Specifically, Hexo said that it has launched an at-the-market program to sell a maximum of $40 million -- or the Canadian dollar equivalent -- worth of its common stock. As is typical for at-the-market issues, the amounts and timing of these sales will be entirely at the discretion of the company. The program will terminate when the full amount of sales has been reached, or on June 10, 2023, whichever comes first.
Up to $30 million of those proceeds will be utilized by the marijuana company "for working capital and funding its operating activities." Management did not get more specific.
Any monies raised beyond that are to be channeled into covering the company's obligations arising from its April financing deal with Canadian peer Tilray. Under the terms of that arrangement, Tilray is buying $193 million of Hexo's convertible debt, and Hexo is obligated to pay interest on those securities.

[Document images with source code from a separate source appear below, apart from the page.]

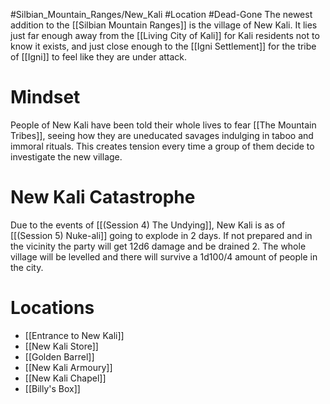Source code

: #Silbian_Mountain_Ranges/New_Kali #Location #Dead-Gone 
The newest addition to the [[Silbian Mountain Ranges]] is the village of New Kali. It lies just far enough away from the [[Living City of Kali]] for Kali residents not to know it exists, and just close enough to the [[Igni Settlement]] for the tribe of [[Igni]] to feel like they are under attack.
# Mindset
People of New Kali have been told their whole lives to fear [[The Mountain Tribes]], seeing how they are uneducated savages indulging in taboo and immoral rituals. This creates tension every time a group of them decide to investigate the new village.
# New Kali Catastrophe
Due to the events of [[(Session 4) The Undying]], New Kali is as of [[(Session 5) Nuke-ali]] going to explode in 2 days. If not prepared and in the vicinity the party will get 12d6 damage and be drained 2. The whole village will be levelled and there will survive a 1d100/4 amount of people in the city.
# Locations
- [[Entrance to New Kali]]
- [[New Kali Store]]
- [[Golden Barrel]]
- [[New Kali Armoury]]
- [[New Kali Chapel]]
- [[Billy's Box]]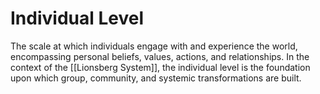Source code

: # Individual Level

The scale at which individuals engage with and experience the world, encompassing personal beliefs, values, actions, and relationships. In the context of the [[Lionsberg System]], the individual level is the foundation upon which group, community, and systemic transformations are built.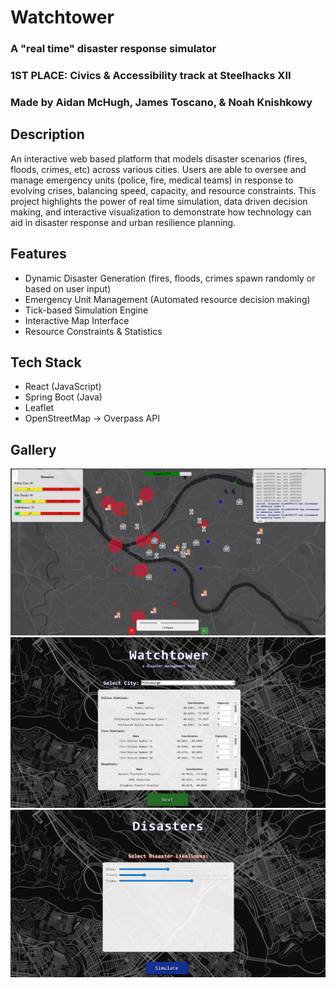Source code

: # Watchtower

### A "real time" disaster response simulator

### 1ST PLACE: Civics & Accessibility track at Steelhacks XII

### Made by Aidan McHugh, James Toscano, & Noah Knishkowy

## Description
An interactive web based platform that models disaster scenarios (fires, floods, crimes, etc) across various cities. Users are able to oversee and manage emergency units (police, fire, medical teams) in response to evolving crises, balancing speed, capacity, and resource constraints. This project highlights the power of real time simulation, data driven decision making, and interactive visualization to demonstrate how technology can aid in disaster response and urban resilience planning.

## Features
- Dynamic Disaster Generation (fires, floods, crimes spawn randomly or based on user input)
- Emergency Unit Management (Automated resource decision making)
- Tick-based Simulation Engine
- Interactive Map Interface
- Resource Constraints & Statistics

## Tech Stack
- React (JavaScript)
- Spring Boot (Java)
- Leaflet
- OpenStreetMap -> Overpass API

## Gallery

![demo](images/demo.png)
![city](images/cityselect.png)
![disaster](images/disasterselect.png)
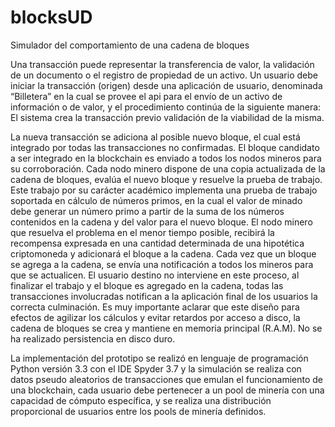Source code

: # blocksUD

Simulador del comportamiento de una cadena de bloques

Una transacción puede representar la transferencia de valor, la validación de un documento o el registro de propiedad de un activo.
Un usuario debe iniciar la transacción (origen) desde una aplicación de usuario, denominada “Billetera” en la cual se provee el api para el envío de un activo de información o de valor, y el procedimiento continúa de la siguiente manera: El sistema crea la transacción previo validación de la viabilidad de la misma.

La nueva transacción se adiciona al posible nuevo bloque, el cual está integrado por todas las transacciones no confirmadas. El bloque candidato a ser integrado en la blockchain es enviado a todos los nodos mineros para su corroboración. Cada nodo minero dispone de una copia actualizada de la cadena de bloques, evalúa el nuevo bloque y resuelve la prueba de trabajo. Este trabajo por su carácter académico implementa una prueba de trabajo soportada en cálculo de números primos, en la cual el valor de minado debe generar un número primo a partir de la suma de los números contenidos en la cadena y del valor para el nuevo bloque. El nodo minero que resuelva el problema en el menor tiempo posible, recibirá la recompensa expresada en una cantidad determinada de una hipotética criptomoneda y adicionará el bloque a la cadena. Cada vez que un bloque se agrega a la cadena, se envía una notificación a todos los mineros para que se actualicen. El usuario destino no interviene en este proceso, al finalizar el trabajo y el bloque es agregado en la cadena, todas las transacciones involucradas notifican a la aplicación final de los usuarios la correcta culminación. Es muy importante aclarar que este diseño para efectos de agilizar los cálculos y evitar retardos por acceso a disco, la cadena de bloques se crea y mantiene en memoria principal (R.A.M). No se ha realizado persistencia en disco duro.

La implementación del prototipo se realizó en lenguaje de programación Python versión 3.3 con el IDE Spyder 3.7 y la simulación se realiza con datos pseudo aleatorios de transacciones que emulan el funcionamiento de una blockchain, cada usuario debe pertenecer a un pool de minería con una capacidad de cómputo específica, y se realiza una distribución proporcional de usuarios entre los pools de minería definidos.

Hexo is a consistently money-losing company in a largely money-losing industry. For years, it has been shoring up its shaky finances with dilutive share sales. This $40 million sale is quite sizable for the struggling company; the sinking stock price has withered its market capitalization to barely over $177 million.
Such a high level of new dilution would crush many other stocks. In Hexo's case, though, it's hardly unexpected, which is probably why traders sent the shares down by "only" 5% in response to the news.